Washington Works for Comprehensive Immigration Bill
STEVE INSKEEP, host:
Oh, let's report on the people throwing that political football. We'll come here to Washington, where lawmakers are in the midst of an intense debate over President Bush's call for a comprehensive immigration bill.
Joining us now to talk about the prospects for that legislation, is NPR's senior correspondent Juan Williams.
Juan, good morning.
JUAN WILLIAMS reporting:
Good morning, Steve.
INSKEEP: Are we any closer, as senators debate this, to knowing what kind of immigration legislation will pass, if any?
WILLIAMS: Well, I think we are closer. Earlier, Democrats agreed to allow Republicans to debate a list of amendments to the basic bill. That White House proposal allows for guest workers, as well as more resources to secure the border, and enforce laws against hiring illegal immigrants. The leadership in the Senate, both Republicans and Democrats, supports the president's bill, and believes that the debate that we saw yesterday on these possible amendments will not significantly change the bill.
So the votes yesterday - for example, the Senate voted 83 to 16 in favor of building a 370-mile fence, and using temporary barriers along the border with Mexico. There was also a vote to preserve the right of illegal workers, even if they've been in the U.S. more than two years, to get a chance at citizenship.
INSKEEP: When you say party leaders are on this, are you saying the party leaders are on the same page as the president, both Republicans and Democrats...
WILLIAMS: Exactly right.
INSKEEP: ...at least the leadership?
WILLIAMS: They want this comprehensive legislation.
INSKEEP: Hmm. Now, the White House yesterday sent Karl Rove, the president's top political advisor to meet with House Republicans - moving now, from the Senate to the House. How'd that go?
WILLIAMS: Well, Rove reiterated that the president's serious, Steve, especially about border security, as part of this larger bill that allows people here, without proper documents, to take steps to gain legal status. And according to people in the meeting, he got lots of questions about how National Guards troops will actually help at the border. He also faced questions about the last major immigration bill under the President Reagan in the '80s, which is now viewed as a failure.
The key question there was whether this bill, now being negotiated, can realistically be enforced with I.D. cards that can't be faked, and real attention from Homeland Security officials. White House people in the meeting, said the good news was not that any minds were changed; but that the hard-liners got engaged, and were even asking for follow up meetings.
INSKEEP: There was a call to pass a bill by Memorial Day, which is coming right up.
WILLIAMS: Oh, yeah.
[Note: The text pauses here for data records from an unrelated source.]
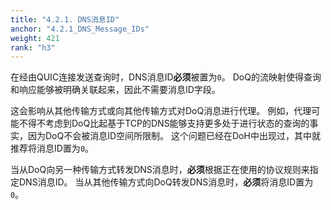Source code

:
 ```yaml
---
title: "4.2.1. DNS消息ID"
anchor: "4.2.1_DNS_Message_IDs"
weight: 421
rank: "h3"
---
```


在经由QUIC连接发送查询时，DNS消息ID**必须**被置为`0`。
DoQ的流映射使得查询和响应能够被明确关联起来，因此不需要消息ID字段。

这会影响从其他传输方式或向其他传输方式对DoQ消息进行代理。
例如，代理可能不得不考虑到DoQ比起基于TCP的DNS能够支持更多处于进行状态的查询的事实，因为DoQ不会被消息ID空间所限制。
这个问题已经在DoH中出现过，其中就推荐将消息ID置为`0`。

当从DoQ向另一种传输方式转发DNS消息时，**必须**根据正在使用的协议规则来指定DNS消息ID。
当从其他传输方式向DoQ转发DNS消息时，**必须**将消息ID置为`0`。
And, in fact, I mean, given what happened yesterday, people feel that there is now more momentum, more likelihood that a full bill will be passed by Memorial Day. The president was on the phone Tuesday night, with Senate majority leader Frist and speaker of the House Hastert, to map out strategy moving forward from his Monday speech. First thing they had to do was discuss how to handle budget allocations for putting the National Guard on the border, as part of a supplemental bill for Iraq and hurricane relief.
And they feel that, you know, now they've got something going, and the president is concentrating his political appeals, right now, on border security, as you saw in the televised speech, and as you saw yesterday in the House debate. For example, Senator Jeff Sessions, the Alabama Republican, said yesterday after the vote on the wall that, that vote sends, quote, "a signal that the open border days are over."
INSKEEP: Juan, just very briefly, how anxious are lawmakers about being put on the record, on this issue, during an election year?
WILLIAMS: Very anxious, because the prospect, Steve, is that right now you get a bill in the Senate by Memorial Day. Then, of course, they're going to have to go to conference with the House. And real hard-liners there, the real leaders in this on the House conference side, will be Jim Sensenbrenner, the chairman of the House Judiciary Committee.
And you look forward then, for negotiations over the summer, going into the fall. And, of course, the fall then runs up against those mid-term elections when immigration is going to be a very hot issue. So, they're very worried about the politics of this being on the record. And exactly how voters will respond back at home.
INSKEEP: Juan, thanks very much.
WILLIAMS: You're welcome.
INSKEEP: That's NPR's senior correspondent Juan Williams.